* [Task requirements]:
Please give an exact copy of every line from the one holding "peace, Kevin Mahoney." through the final line of the records below.

* [Rendered images with source text]:
_ _ _ _
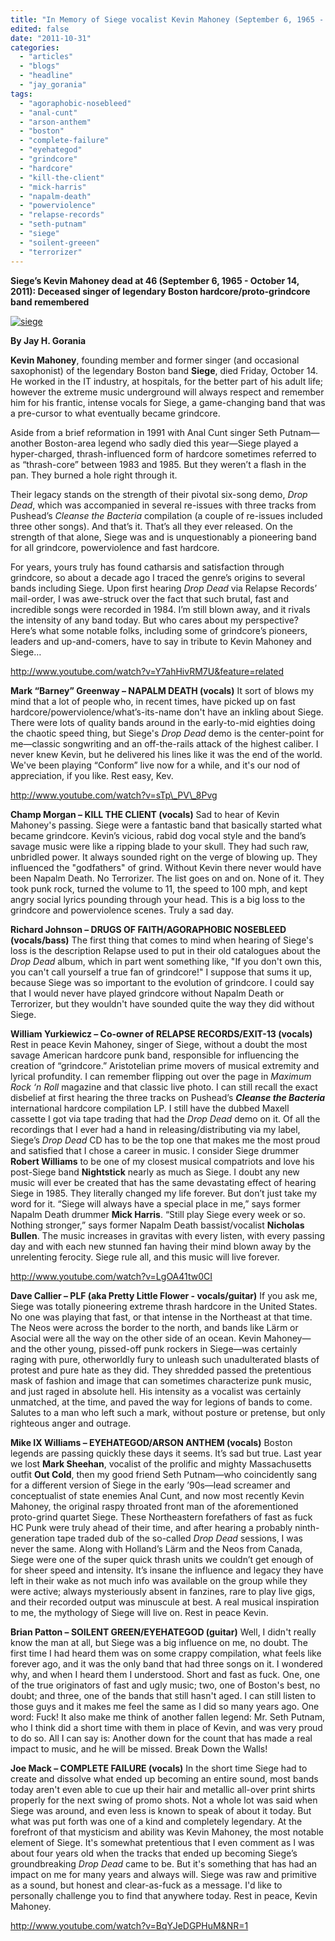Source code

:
 ```yaml
---
title: "In Memory of Siege vocalist Kevin Mahoney (September 6, 1965 - October 14, 2011)"
edited: false
date: "2011-10-31"
categories:
  - "articles"
  - "blogs"
  - "headline"
  - "jay_gorania"
tags:
  - "agoraphobic-nosebleed"
  - "anal-cunt"
  - "arson-anthem"
  - "boston"
  - "complete-failure"
  - "eyehategod"
  - "grindcore"
  - "hardcore"
  - "kill-the-client"
  - "mick-harris"
  - "napalm-death"
  - "powerviolence"
  - "relapse-records"
  - "seth-putnam"
  - "siege"
  - "soilent-greeen"
  - "terrorizer"
---
```


**Siege’s Kevin Mahoney dead at 46 (September 6, 1965 - October 14, 2011): Deceased singer of legendary Boston hardcore/proto-grindcore band remembered**

[![](http://www.hellbound.ca/wp-content/uploads/2011/10/siege.jpg "siege")](http://www.hellbound.ca/wp-content/uploads/2011/10/siege.jpg)

**By Jay H. Gorania**

**Kevin Mahoney**, founding member and former singer (and occasional saxophonist) of the legendary Boston band **Siege**, died Friday, October 14. He worked in the IT industry, at hospitals, for the better part of his adult life; however the extreme music underground will always respect and remember him for his frantic, intense vocals for Siege, a game-changing band that was a pre-cursor to what eventually became grindcore.

Aside from a brief reformation in 1991 with Anal Cunt singer Seth Putnam—another Boston-area legend who sadly died this year—Siege played a hyper-charged, thrash-influenced form of hardcore sometimes referred to as “thrash-core” between 1983 and 1985. But they weren’t a flash in the pan. They burned a hole right through it.

Their legacy stands on the strength of their pivotal six-song demo, _Drop Dead_, which was accompanied in several re-issues with three tracks from Pushead’s _Cleanse the Bacteria_ compilation (a couple of re-issues included three other songs). And that’s it. That’s all they ever released. On the strength of that alone, Siege was and is unquestionably a pioneering band for all grindcore, powerviolence and fast hardcore.

For years, yours truly has found catharsis and satisfaction through grindcore, so about a decade ago I traced the genre’s origins to several bands including Siege. Upon first hearing _Drop Dead_ via Relapse Records’ mail-order, I was awe-struck over the fact that such brutal, fast and incredible songs were recorded in 1984. I’m still blown away, and it rivals the intensity of any band today. But who cares about my perspective? Here’s what some notable folks, including some of grindcore’s pioneers, leaders and up-and-comers, have to say in tribute to Kevin Mahoney and Siege…

http://www.youtube.com/watch?v=Y7ahHivRM7U&feature=related

**Mark “Barney” Greenway – NAPALM DEATH (vocals)** It sort of blows my mind that a lot of people who, in recent times, have picked up on fast hardcore/powerviolence/what’s-its-name don't have an inkling about Siege. There were lots of quality bands around in the early-to-mid eighties doing the chaotic speed thing, but Siege's _Drop Dead_ demo is the center-point for me—classic songwriting and an off-the-rails attack of the highest caliber. I never knew Kevin, but he delivered his lines like it was the end of the world. We've been playing “Conform” live now for a while, and it's our nod of appreciation, if you like. Rest easy, Kev.

http://www.youtube.com/watch?v=sTp\_PV\_8Pvg

**Champ Morgan – KILL THE CLIENT (vocals)** Sad to hear of Kevin Mahoney's passing. Siege were a fantastic band that basically started what became grindcore. Kevin’s vicious, rabid dog vocal style and the band’s savage music were like a ripping blade to your skull. They had such raw, unbridled power. It always sounded right on the verge of blowing up. They influenced the "godfathers" of grind. Without Kevin there never would have been Napalm Death. No Terrorizer. The list goes on and on. None of it. They took punk rock, turned the volume to 11, the speed to 100 mph, and kept angry social lyrics pounding through your head. This is a big loss to the grindcore and powerviolence scenes. Truly a sad day.

**Richard Johnson – DRUGS OF FAITH/AGORAPHOBIC NOSEBLEED (vocals/bass)** The first thing that comes to mind when hearing of Siege's loss is the description Relapse used to put in their old catalogues about the _Drop Dead_ album, which in part went something like, "If you don't own this, you can't call yourself a true fan of grindcore!" I suppose that sums it up, because Siege was so important to the evolution of grindcore. I could say that I would never have played grindcore without Napalm Death or Terrorizer, but they wouldn't have sounded quite the way they did without Siege.

**William Yurkiewicz – Co-owner of RELAPSE RECORDS/EXIT-13 (vocals)** Rest in peace Kevin Mahoney, singer of Siege, without a doubt the most savage American hardcore punk band, responsible for influencing the creation of “grindcore.” Aristotelian prime movers of musical extremity and lyrical profundity. I can remember flipping out over the page in _Maximum Rock ‘n Roll_ magazine and that classic live photo. I can still recall the exact disbelief at first hearing the three tracks on Pushead’s _**Cleanse the Bacteria**_ international hardcore compilation LP. I still have the dubbed Maxell cassette I got via tape trading that had the _Drop Dead_ demo on it. Of all the recordings that I ever had a hand in releasing/distributing via my label, Siege’s _Drop Dead_ CD has to be the top one that makes me the most proud and satisfied that I chose a career in music. I consider Siege drummer **Robert Williams** to be one of my closest musical compatriots and love his post-Siege band **Nightstick** nearly as much as Siege. I doubt any new music will ever be created that has the same devastating effect of hearing Siege in 1985. They literally changed my life forever. But don’t just take my word for it. “Siege will always have a special place in me,” says former Napalm Death drummer **Mick Harris**. “Still play Siege every week or so. Nothing stronger,” says former Napalm Death bassist/vocalist **Nicholas Bullen**. The music increases in gravitas with every listen, with every passing day and with each new stunned fan having their mind blown away by the unrelenting ferocity. Siege rule all, and this music will live forever.

http://www.youtube.com/watch?v=LgOA41tw0CI

**Dave Callier – PLF (aka Pretty Little Flower - vocals/guitar)** If you ask me, Siege was totally pioneering extreme thrash hardcore in the United States. No one was playing that fast, or that intense in the Northeast at that time. The Neos were across the border to the north, and bands like Lärm or Asocial were all the way on the other side of an ocean. Kevin Mahoney—and the other young, pissed-off punk rockers in Siege—was certainly raging with pure, otherworldly fury to unleash such unadulterated blasts of protest and pure hate as they did. They shredded passed the pretentious mask of fashion and image that can sometimes characterize punk music, and just raged in absolute hell. His intensity as a vocalist was certainly unmatched, at the time, and paved the way for legions of bands to come. Salutes to a man who left such a mark, without posture or pretense, but only righteous anger and outrage.

**Mike IX Williams – EYEHATEGOD/ARSON ANTHEM (vocals)** Boston legends are passing quickly these days it seems. It’s sad but true. Last year we lost **Mark Sheehan**, vocalist of the prolific and mighty Massachusetts outfit **Out Cold**, then my good friend Seth Putnam—who coincidently sang for a different version of Siege in the early ’90s—lead screamer and conceptualist of state enemies Anal Cunt, and now most recently Kevin Mahoney, the original raspy throated front man of the aforementioned proto-grind quartet Siege. These Northeastern forefathers of fast as fuck HC Punk were truly ahead of their time, and after hearing a probably ninth-generation tape traded dub of the so-called _Drop Dead_ sessions, I was never the same. Along with Holland’s Lärm and the Neos from Canada, Siege were one of the super quick thrash units we couldn’t get enough of for sheer speed and intensity. It’s insane the influence and legacy they have left in their wake as not much info was available on the group while they were active; always mysteriously absent in fanzines, rare to play live gigs, and their recorded output was minuscule at best. A real musical inspiration to me, the mythology of Siege will live on. Rest in peace Kevin.

**Brian Patton – SOILENT GREEN/EYEHATEGOD (guitar)** Well, I didn't really know the man at all, but Siege was a big influence on me, no doubt. The first time I had heard them was on some crappy compilation, what feels like forever ago, and it was the only band that had three songs on it. I wondered why, and when I heard them I understood. Short and fast as fuck. One, one of the true originators of fast and ugly music; two, one of Boston's best, no doubt; and three, one of the bands that still hasn't aged. I can still listen to those guys and it makes me feel the same as I did so many years ago. One word: Fuck! It also make me think of another fallen legend: Mr. Seth Putnam, who I think did a short time with them in place of Kevin, and was very proud to do so. All I can say is: Another down for the count that has made a real impact to music, and he will be missed. Break Down the Walls!

**Joe Mack – COMPLETE FAILURE (vocals)** In the short time Siege had to create and dissolve what ended up becoming an entire sound, most bands today aren't even able to cue up their hair and metallic all-over print shirts properly for the next swing of promo shots. Not a whole lot was said when Siege was around, and even less is known to speak of about it today. But what was put forth was one of a kind and completely legendary. At the forefront of that mysticism and ability was Kevin Mahoney, the most notable element of Siege. It's somewhat pretentious that I even comment as I was about four years old when the tracks that ended up becoming Siege’s groundbreaking _Drop Dead_ came to be. But it's something that has had an impact on me for many years and always will. Siege was raw and primitive as a sound, but honest and clear-as-fuck as a message. I'd like to personally challenge you to find that anywhere today. Rest in peace, Kevin Mahoney.

http://www.youtube.com/watch?v=BqYJeDGPHuM&NR=1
_ _ _ _
* [Result of the exercise]:
**Joe Mack – COMPLETE FAILURE (vocals)** In the short time Siege had to create and dissolve what ended up becoming an entire sound, most bands today aren't even able to cue up their hair and metallic all-over print shirts properly for the next swing of promo shots. Not a whole lot was said when Siege was around, and even less is known to speak of about it today. But what was put forth was one of a kind and completely legendary. At the forefront of that mysticism and ability was Kevin Mahoney, the most notable element of Siege. It's somewhat pretentious that I even comment as I was about four years old when the tracks that ended up becoming Siege’s groundbreaking _Drop Dead_ came to be. But it's something that has had an impact on me for many years and always will. Siege was raw and primitive as a sound, but honest and clear-as-fuck as a message. I'd like to personally challenge you to find that anywhere today. Rest in peace, Kevin Mahoney.

http://www.youtube.com/watch?v=BqYJeDGPHuM&NR=1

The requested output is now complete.